Sin embargo, Pat Magee no abomina de la lucha armada, incluso delante de una víctima de ella. Y tampoco admite la contradicción que supone esto con el hecho de reconocer el mal que ha causado, algo que sí acepta. «Cuando estás cara a cara con alguien a quien has dañado, se abre una nueva dimensión, y uno se da cuenta de la pérdida que ha causado y de que también ha perdido una parte de sí mismo y de su humanidad», asegura. Pero, a la vez, insiste en que cree que en circunstancias extremas la lucha armada «está justificada». «Nadie en su sano juicio elegiría la violencia como primera opción».

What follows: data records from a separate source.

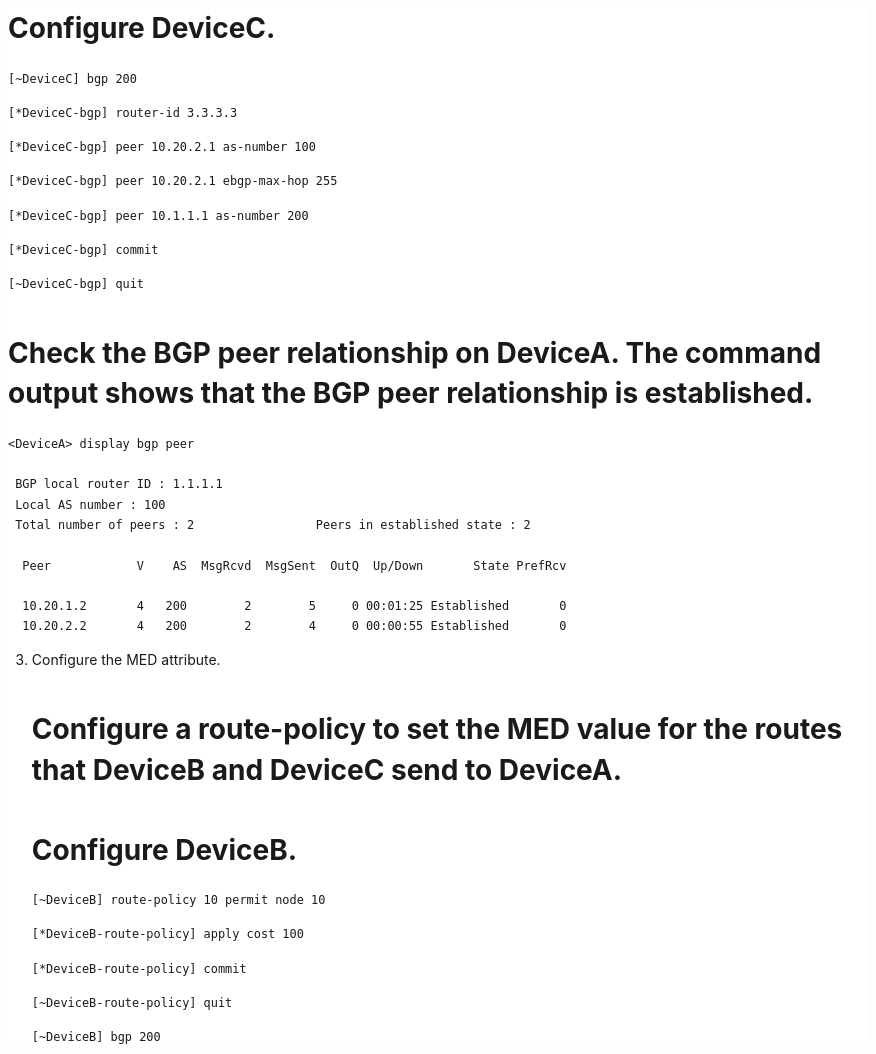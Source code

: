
   ```
   ```
   
   # Configure DeviceC.
   
   ```
   [~DeviceC] bgp 200
   ```
   ```
   [*DeviceC-bgp] router-id 3.3.3.3
   ```
   ```
   [*DeviceC-bgp] peer 10.20.2.1 as-number 100
   ```
   ```
   [*DeviceC-bgp] peer 10.20.2.1 ebgp-max-hop 255
   ```
   ```
   [*DeviceC-bgp] peer 10.1.1.1 as-number 200
   ```
   ```
   [*DeviceC-bgp] commit
   ```
   ```
   [~DeviceC-bgp] quit
   ```
   
   # Check the BGP peer relationship on DeviceA. The command output shows that the BGP peer relationship is established.
   
   ```
   <DeviceA> display bgp peer
   
    BGP local router ID : 1.1.1.1
    Local AS number : 100
    Total number of peers : 2                 Peers in established state : 2
   
     Peer            V    AS  MsgRcvd  MsgSent  OutQ  Up/Down       State PrefRcv
   
     10.20.1.2       4   200        2        5     0 00:01:25 Established       0
     10.20.2.2       4   200        2        4     0 00:00:55 Established       0
   ```
3. Configure the MED attribute.
   
   
   
   # Configure a route-policy to set the MED value for the routes that DeviceB and DeviceC send to DeviceA.
   
   # Configure DeviceB.
   
   ```
   [~DeviceB] route-policy 10 permit node 10
   ```
   ```
   [*DeviceB-route-policy] apply cost 100
   ```
   ```
   [*DeviceB-route-policy] commit
   ```
   ```
   [~DeviceB-route-policy] quit
   ```
   ```
   [~DeviceB] bgp 200
   ```
   ```
   ```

¿Quizás por eso no hablan de perdón en su discurso habitual? Jo Berry asegura que trata de evitar el uso de esta palabra por sus «connotaciones cristianas». «Me alejo de eso. Quiero hablar de experiencias humanas y no de experiencias cristianas», precisa.
Por su parte, Magee lo explica así: «Nunca he pedido perdón por mis acciones. Lo que pido es que se comprendan, pero no por mí. Si entendemos lo que provocó esos 30 años de violencia [en Irlanda del Norte], quizás puedan surgir otras opciones. He dicho lo siento, pero no es pedir perdón. Nunca le diría a Jo ‘perdóname’, porque me doy cuenta de que no puedo deshacer el mal causado. Eso sí, soy consciente de que mi humanidad ha descendido por haber destruido una vida humana».